窒素肥料は20世紀に農業システムの生産力を飛躍的に高めましたが、合成窒素の一部は収量を増やしますが、植物によって利用されなかった窒素は計り知れない問題を引き起こします。
ほとんどの窒素肥料は土壌の有機物を科学的に破壊します。
窒素は地下水浸透し最終的に河川に流れ着くと、水の華と呼ばれる藻類の大繁殖やデッドゾーンと呼ばれる酸欠海域を発生させます。
二つの現象は世界500か所で見つかっています。
窒素濃度の上昇は魚の大量死の原因にもなります。
亜酸化窒素は、二酸化炭素の298倍も協力な温室効果ガスです。
適切に肥料を管理すれば、施肥効果が向上し、やがて亜酸化窒素に代わる可能性を減らせます。
効果的な肥料管理の4つは【4R】として、Right Source(適切な養分源)、Right time(適切な時期)、Right place(適切な場所)、Right rate(適切な量)です。
おそらく肥料由来の亜酸化窒素の排出に対処するうえで最も重要なことは【適切な量】です。

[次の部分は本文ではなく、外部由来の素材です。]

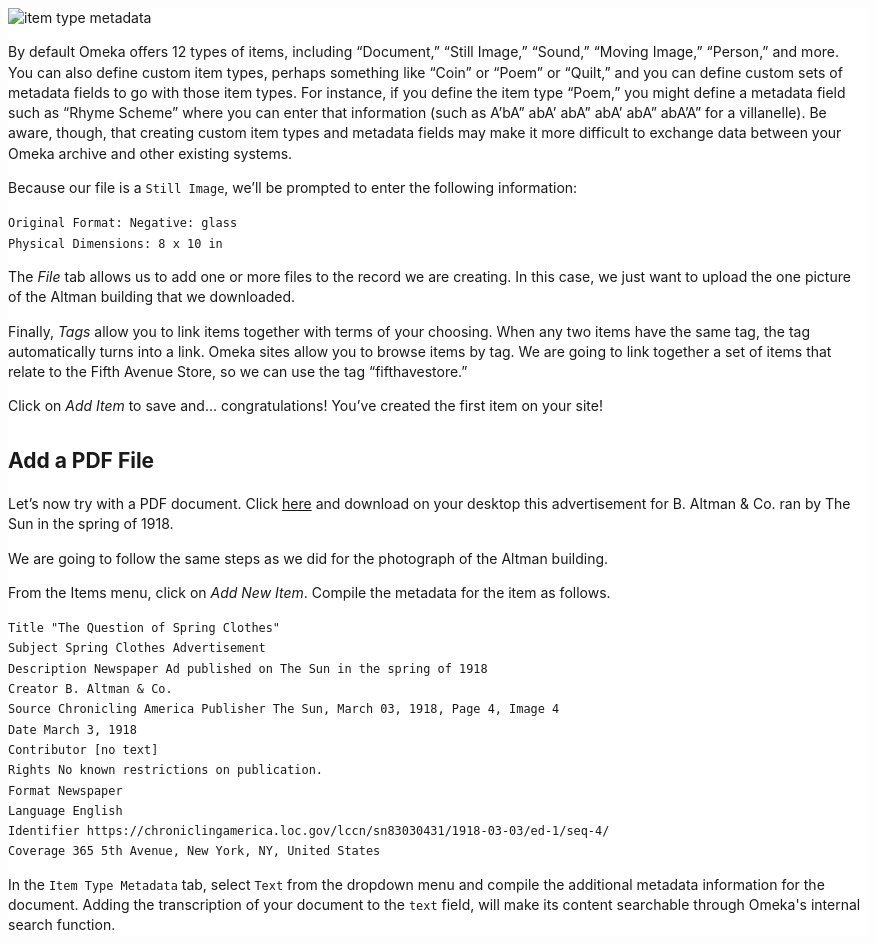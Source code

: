 ![item type metadata](https://raw.githubusercontent.com/GCDigitalFellows/omeka/v2.0-smorello-edits/sections/item2.png)

By default Omeka offers 12 types of items, including “Document,” “Still Image,” “Sound,” “Moving Image,” “Person,” and more. You can also define custom item types, perhaps something like “Coin” or “Poem” or “Quilt,” and you can define custom sets of metadata fields to go with those item types. For instance, if you define the item type “Poem,” you might define a metadata field such as “Rhyme Scheme” where you can enter that information (such as A’bA” abA’ abA” abA’ abA” abA’A” for a villanelle). Be aware, though, that creating custom item types and metadata fields may make it more difficult to exchange data between your Omeka archive and other existing systems. 

Because our file is a `Still Image`, we’ll be prompted to enter the following information:

```
Original Format: Negative: glass
Physical Dimensions: 8 x 10 in
```

The _File_ tab allows us to add one or more files to the record we are creating. In this case, we just want to upload the one picture of the Altman building that we downloaded. 

Finally, _Tags_ allow you to link items together with terms of your choosing. When any two items have the same tag, the tag automatically turns into a link. Omeka sites allow you to browse items by tag. We are going to link together a set of items that relate to the Fifth Avenue Store, so we can use the tag “fifthavestore.”

Click on _Add Item_ to save and... congratulations! You’ve created the first item on your site! 

## Add a PDF File

Let’s now try with a PDF document. Click [here](https://raw.githubusercontent.com/GCDigitalFellows/omeka/v2.0-smorello-edits/sections/2.pdf) and download on your desktop this advertisement for B. Altman & Co. ran by The Sun in the spring of 1918. 

We are going to follow the same steps as we did for the photograph of the Altman building. 

From the Items menu, click on _Add New Item_. Compile the metadata for the item as follows.

```
Title "The Question of Spring Clothes" 
Subject Spring Clothes Advertisement 
Description Newspaper Ad published on The Sun in the spring of 1918
Creator B. Altman & Co. 
Source Chronicling America Publisher The Sun, March 03, 1918, Page 4, Image 4 
Date March 3, 1918 
Contributor [no text] 
Rights No known restrictions on publication.
Format Newspaper 
Language English 
Identifier https://chroniclingamerica.loc.gov/lccn/sn83030431/1918-03-03/ed-1/seq-4/
Coverage 365 5th Avenue, New York, NY, United States
```

In the `Item Type Metadata` tab, select `Text` from the dropdown menu and compile the additional metadata information for the document. Adding the transcription of your document to the `text` field, will make its content searchable through Omeka's internal search function. 

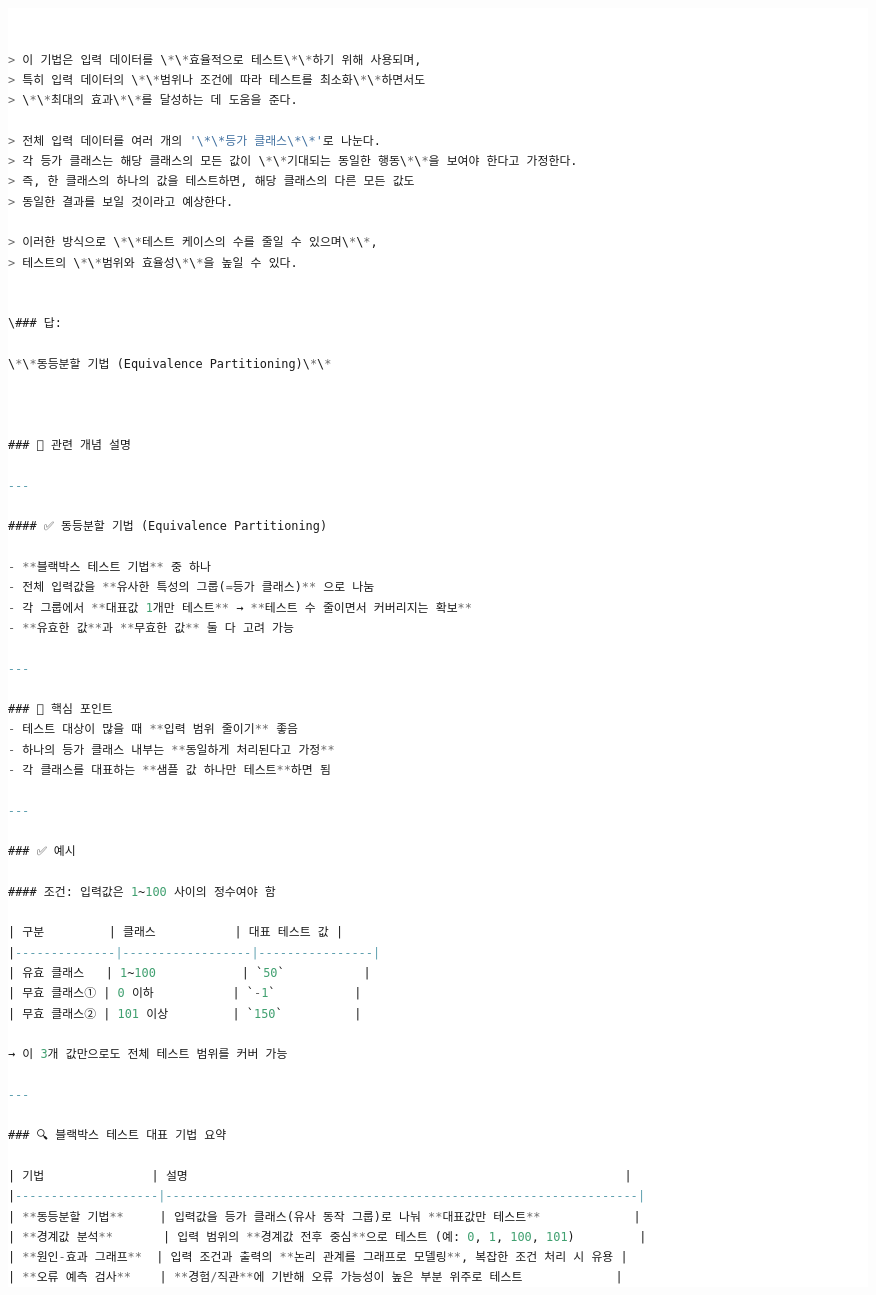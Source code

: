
 ```sql


> 이 기법은 입력 데이터를 \*\*효율적으로 테스트\*\*하기 위해 사용되며,  
> 특히 입력 데이터의 \*\*범위나 조건에 따라 테스트를 최소화\*\*하면서도  
> \*\*최대의 효과\*\*를 달성하는 데 도움을 준다.  

> 전체 입력 데이터를 여러 개의 '\*\*등가 클래스\*\*'로 나눈다.  
> 각 등가 클래스는 해당 클래스의 모든 값이 \*\*기대되는 동일한 행동\*\*을 보여야 한다고 가정한다.  
> 즉, 한 클래스의 하나의 값을 테스트하면, 해당 클래스의 다른 모든 값도  
> 동일한 결과를 보일 것이라고 예상한다.  

> 이러한 방식으로 \*\*테스트 케이스의 수를 줄일 수 있으며\*\*,  
> 테스트의 \*\*범위와 효율성\*\*을 높일 수 있다.


\### 답:

\*\*동등분할 기법 (Equivalence Partitioning)\*\*



### 📌 관련 개념 설명

---

#### ✅ 동등분할 기법 (Equivalence Partitioning)

- **블랙박스 테스트 기법** 중 하나  
- 전체 입력값을 **유사한 특성의 그룹(=등가 클래스)** 으로 나눔  
- 각 그룹에서 **대표값 1개만 테스트** → **테스트 수 줄이면서 커버리지는 확보**  
- **유효한 값**과 **무효한 값** 둘 다 고려 가능  

---

### 🔸 핵심 포인트
- 테스트 대상이 많을 때 **입력 범위 줄이기** 좋음  
- 하나의 등가 클래스 내부는 **동일하게 처리된다고 가정**  
- 각 클래스를 대표하는 **샘플 값 하나만 테스트**하면 됨  

---

### ✅ 예시

#### 조건: 입력값은 1~100 사이의 정수여야 함

| 구분         | 클래스           | 대표 테스트 값 |
|--------------|------------------|----------------|
| 유효 클래스   | 1~100            | `50`           |
| 무효 클래스① | 0 이하           | `-1`           |
| 무효 클래스② | 101 이상         | `150`          |

→ 이 3개 값만으로도 전체 테스트 범위를 커버 가능  

---

### 🔍 블랙박스 테스트 대표 기법 요약

| 기법               | 설명                                                             |
|--------------------|------------------------------------------------------------------|
| **동등분할 기법**     | 입력값을 등가 클래스(유사 동작 그룹)로 나눠 **대표값만 테스트**             |
| **경계값 분석**       | 입력 범위의 **경계값 전후 중심**으로 테스트 (예: 0, 1, 100, 101)         |
| **원인-효과 그래프**  | 입력 조건과 출력의 **논리 관계를 그래프로 모델링**, 복잡한 조건 처리 시 유용 |
| **오류 예측 검사**    | **경험/직관**에 기반해 오류 가능성이 높은 부분 위주로 테스트             |
```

多くの場合、生産者は推奨量よりも多く肥料を与えます。その結果、農業では適量をはるかに超えて肥料を施すのが常になり、ますます亜酸化窒素が排出されやすくなります。
肥料の量を減らせば排出を制御できるという知識があったとしても、農家は必要量以上に施肥し、肥料販売業者から得た情報を優先する傾向があります。
窒素肥料の価格は生産者の多い地域では比較的安価に据え置かれ、補助金対象になることもあります。

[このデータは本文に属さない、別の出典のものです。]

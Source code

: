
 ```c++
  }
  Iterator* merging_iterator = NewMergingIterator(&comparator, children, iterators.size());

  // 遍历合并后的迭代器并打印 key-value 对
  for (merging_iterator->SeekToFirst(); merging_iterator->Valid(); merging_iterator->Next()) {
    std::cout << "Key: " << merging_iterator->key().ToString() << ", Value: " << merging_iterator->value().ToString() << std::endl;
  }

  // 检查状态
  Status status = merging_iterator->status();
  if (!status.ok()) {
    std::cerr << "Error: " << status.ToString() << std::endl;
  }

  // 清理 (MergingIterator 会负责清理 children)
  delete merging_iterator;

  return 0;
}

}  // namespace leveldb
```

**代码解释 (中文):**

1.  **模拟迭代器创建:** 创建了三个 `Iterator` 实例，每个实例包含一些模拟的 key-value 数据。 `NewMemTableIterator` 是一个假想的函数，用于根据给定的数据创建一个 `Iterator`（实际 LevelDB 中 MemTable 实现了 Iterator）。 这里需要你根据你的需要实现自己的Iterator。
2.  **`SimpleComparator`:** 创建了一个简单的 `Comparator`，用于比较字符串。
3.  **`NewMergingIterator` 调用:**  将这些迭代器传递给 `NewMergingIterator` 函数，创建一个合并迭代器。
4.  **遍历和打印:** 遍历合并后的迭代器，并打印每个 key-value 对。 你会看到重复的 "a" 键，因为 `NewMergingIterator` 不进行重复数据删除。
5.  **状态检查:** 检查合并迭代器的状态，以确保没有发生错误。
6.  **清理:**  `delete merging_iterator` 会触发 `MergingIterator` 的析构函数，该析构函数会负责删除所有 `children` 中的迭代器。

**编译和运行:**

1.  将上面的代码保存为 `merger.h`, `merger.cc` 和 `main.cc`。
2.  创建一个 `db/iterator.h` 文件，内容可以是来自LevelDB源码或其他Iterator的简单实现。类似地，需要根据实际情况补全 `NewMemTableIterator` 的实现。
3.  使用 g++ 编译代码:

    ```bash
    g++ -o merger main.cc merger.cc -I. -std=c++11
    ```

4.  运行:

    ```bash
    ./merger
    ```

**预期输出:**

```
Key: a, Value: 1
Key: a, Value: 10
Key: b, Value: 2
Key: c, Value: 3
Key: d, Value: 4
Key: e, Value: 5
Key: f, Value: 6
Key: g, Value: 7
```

適切な肥料管理が採用されるには、教育と支援、そして農家への推励策、農家が施肥できる量を制限する規制強化が必要です。
アメリカン・カーボン・レジストリ(ACR)は、研究者と協力して施肥量の削減を対象にしたカーボンオフセットの方法を開発しています。
施肥量を削減した農家が最終的に支払いを受けることができる仕組みです。
肥料関連の規制はばらつきが大きく、規制を定めて守らせることは困難です。
中国では、自給率と食糧安全保障の国家目標があり、サハラ砂漠以南のアフリカなどは国民への十分な供給を確保するために、肥料をもっと多く使わざるをえないかもしれません。

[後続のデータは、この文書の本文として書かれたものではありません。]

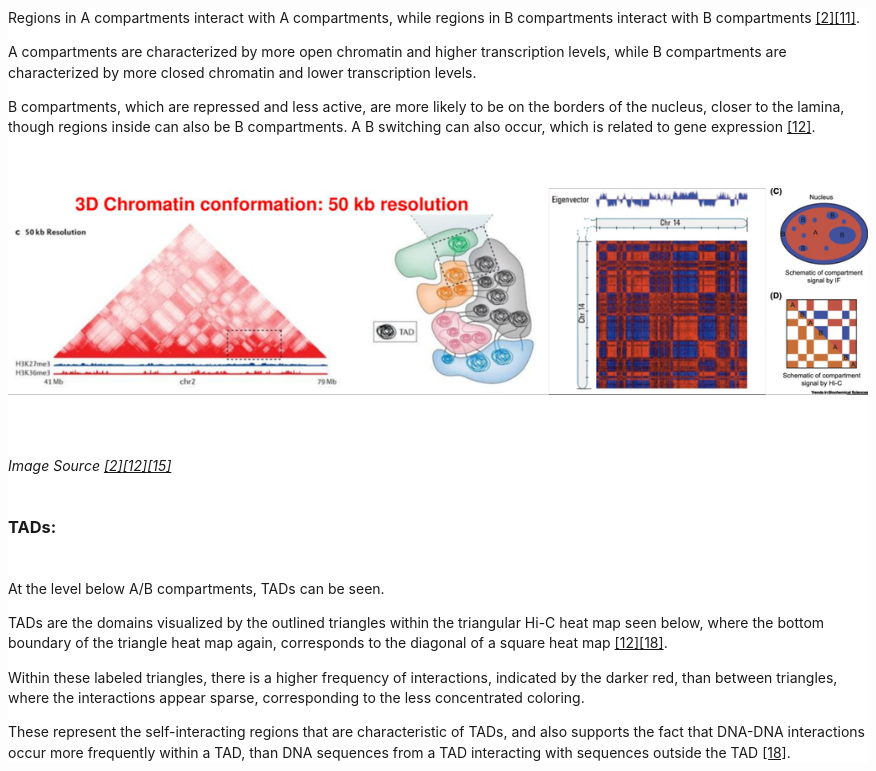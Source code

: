 Regions in A compartments interact with A compartments, while regions in B compartments interact with B compartments [[2]](#comprehensive-mapping-of-long-range-interactions-reveals-folding-principles-of-the-human-genome-science-3265950-289-93)[[11]](#reconstructing-ab-compartments-as-revealed-by-hi-c-using-long-range-correlations-in-epigenetic-data-genome-biology-180).  

A compartments are characterized by more open chromatin and higher transcription levels, while B compartments are characterized by more closed chromatin and lower transcription levels.  

B compartments, which are repressed and less active, are more likely to be on the borders of the nucleus, closer to the lamina, though regions inside can also be B compartments. A B switching can also occur, which is related to gene expression [[12]](#organization-and-function-of-the-3d-genome-nature-reviews-genetics-17-661–678).


<img src="images/da-compartments.png" width="1000" height="280" />

###### Image Source [[2]](#comprehensive-mapping-of-long-range-interactions-reveals-folding-principles-of-the-human-genome-science-3265950-289-93)[[12]](#organization-and-function-of-the-3d-genome-nature-reviews-genetics-17-661–678)[[15]](#mechanisms-and-functions-of-chromosome-compartmentalization-trends-in-biochemical-sciences-455385-396)


#
### TADs:
#

At the level below A/B compartments, TADs can be seen. 

TADs are the domains visualized by the outlined triangles within the triangular Hi-C heat map seen below, where the bottom boundary of the triangle heat map again, corresponds to the diagonal of a square heat map [[12]](#organization-and-function-of-the-3d-genome-nature-reviews-genetics-17-661–678)[[18]](#the-hitchhikers-guide-to-hi-c-analysis-practical-guidelines-methods-201572-65–75). 

Within these labeled triangles, there is a higher frequency of interactions, indicated by the darker red, than between triangles, where the interactions appear sparse, corresponding to the less concentrated coloring. 

These represent the self-interacting regions that are characteristic of TADs, and also supports the fact that DNA-DNA interactions occur more frequently within a TAD, than DNA sequences from a TAD interacting with sequences outside the TAD [[18]](#the-hitchhikers-guide-to-hi-c-analysis-practical-guidelines-methods-201572-65–75).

2017年現在、合成窒素肥料への依存度を下げたのは、デンマークとオランダの二か国だけです。
国連食糧農業機関(FAO)と世界銀行は、すべての国の肥料消費についてすぐれたデータを発表しており、ほどんどの国で過去10年間の肥料使用量が着実に増えています。
国連環境計画(UNEP)の推定では、肥料の使い方が20%改善されれば、2,000万トン以上の窒素肥料が不要になり、5兆円から43兆円が節約される見込みです。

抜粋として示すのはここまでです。